EXERCISE REQUIREMENTS:
Once you have read the entries below, repeat all of them exactly.
#####
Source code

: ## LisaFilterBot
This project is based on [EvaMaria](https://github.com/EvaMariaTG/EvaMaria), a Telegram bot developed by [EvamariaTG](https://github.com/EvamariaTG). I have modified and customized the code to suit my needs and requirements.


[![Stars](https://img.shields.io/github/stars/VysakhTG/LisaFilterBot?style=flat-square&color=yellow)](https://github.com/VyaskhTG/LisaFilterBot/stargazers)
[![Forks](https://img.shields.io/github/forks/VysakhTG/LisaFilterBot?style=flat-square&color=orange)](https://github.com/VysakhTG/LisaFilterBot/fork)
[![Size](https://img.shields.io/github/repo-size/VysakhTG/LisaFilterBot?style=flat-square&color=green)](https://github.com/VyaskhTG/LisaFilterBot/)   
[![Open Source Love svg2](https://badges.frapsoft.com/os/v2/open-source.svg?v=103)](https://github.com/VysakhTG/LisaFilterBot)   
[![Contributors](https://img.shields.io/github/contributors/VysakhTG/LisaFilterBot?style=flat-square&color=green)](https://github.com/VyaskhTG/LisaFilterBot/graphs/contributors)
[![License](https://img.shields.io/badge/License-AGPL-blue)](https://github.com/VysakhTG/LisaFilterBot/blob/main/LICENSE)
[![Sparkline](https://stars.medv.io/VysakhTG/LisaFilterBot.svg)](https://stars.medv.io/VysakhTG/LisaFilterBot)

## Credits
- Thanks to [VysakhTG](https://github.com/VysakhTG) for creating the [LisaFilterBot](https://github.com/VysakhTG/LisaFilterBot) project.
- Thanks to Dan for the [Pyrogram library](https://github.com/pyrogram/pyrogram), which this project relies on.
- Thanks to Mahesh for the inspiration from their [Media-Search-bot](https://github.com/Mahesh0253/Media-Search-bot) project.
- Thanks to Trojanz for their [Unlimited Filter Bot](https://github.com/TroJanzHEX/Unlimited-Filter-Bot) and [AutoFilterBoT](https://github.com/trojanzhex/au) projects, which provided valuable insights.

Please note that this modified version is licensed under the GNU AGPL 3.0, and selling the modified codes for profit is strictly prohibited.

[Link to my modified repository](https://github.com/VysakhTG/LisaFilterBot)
#####
SOLUTION FOR THIS EXERCISE:
Source code

: ## LisaFilterBot
This project is based on [EvaMaria](https://github.com/EvaMariaTG/EvaMaria), a Telegram bot developed by [EvamariaTG](https://github.com/EvamariaTG). I have modified and customized the code to suit my needs and requirements.


[![Stars](https://img.shields.io/github/stars/VysakhTG/LisaFilterBot?style=flat-square&color=yellow)](https://github.com/VyaskhTG/LisaFilterBot/stargazers)
[![Forks](https://img.shields.io/github/forks/VysakhTG/LisaFilterBot?style=flat-square&color=orange)](https://github.com/VysakhTG/LisaFilterBot/fork)
[![Size](https://img.shields.io/github/repo-size/VysakhTG/LisaFilterBot?style=flat-square&color=green)](https://github.com/VyaskhTG/LisaFilterBot/)   
[![Open Source Love svg2](https://badges.frapsoft.com/os/v2/open-source.svg?v=103)](https://github.com/VysakhTG/LisaFilterBot)   
[![Contributors](https://img.shields.io/github/contributors/VysakhTG/LisaFilterBot?style=flat-square&color=green)](https://github.com/VyaskhTG/LisaFilterBot/graphs/contributors)
[![License](https://img.shields.io/badge/License-AGPL-blue)](https://github.com/VysakhTG/LisaFilterBot/blob/main/LICENSE)
[![Sparkline](https://stars.medv.io/VysakhTG/LisaFilterBot.svg)](https://stars.medv.io/VysakhTG/LisaFilterBot)

## Credits
- Thanks to [VysakhTG](https://github.com/VysakhTG) for creating the [LisaFilterBot](https://github.com/VysakhTG/LisaFilterBot) project.
- Thanks to Dan for the [Pyrogram library](https://github.com/pyrogram/pyrogram), which this project relies on.
- Thanks to Mahesh for the inspiration from their [Media-Search-bot](https://github.com/Mahesh0253/Media-Search-bot) project.
- Thanks to Trojanz for their [Unlimited Filter Bot](https://github.com/TroJanzHEX/Unlimited-Filter-Bot) and [AutoFilterBoT](https://github.com/trojanzhex/au) projects, which provided valuable insights.

Please note that this modified version is licensed under the GNU AGPL 3.0, and selling the modified codes for profit is strictly prohibited.

[Link to my modified repository](https://github.com/VysakhTG/LisaFilterBot)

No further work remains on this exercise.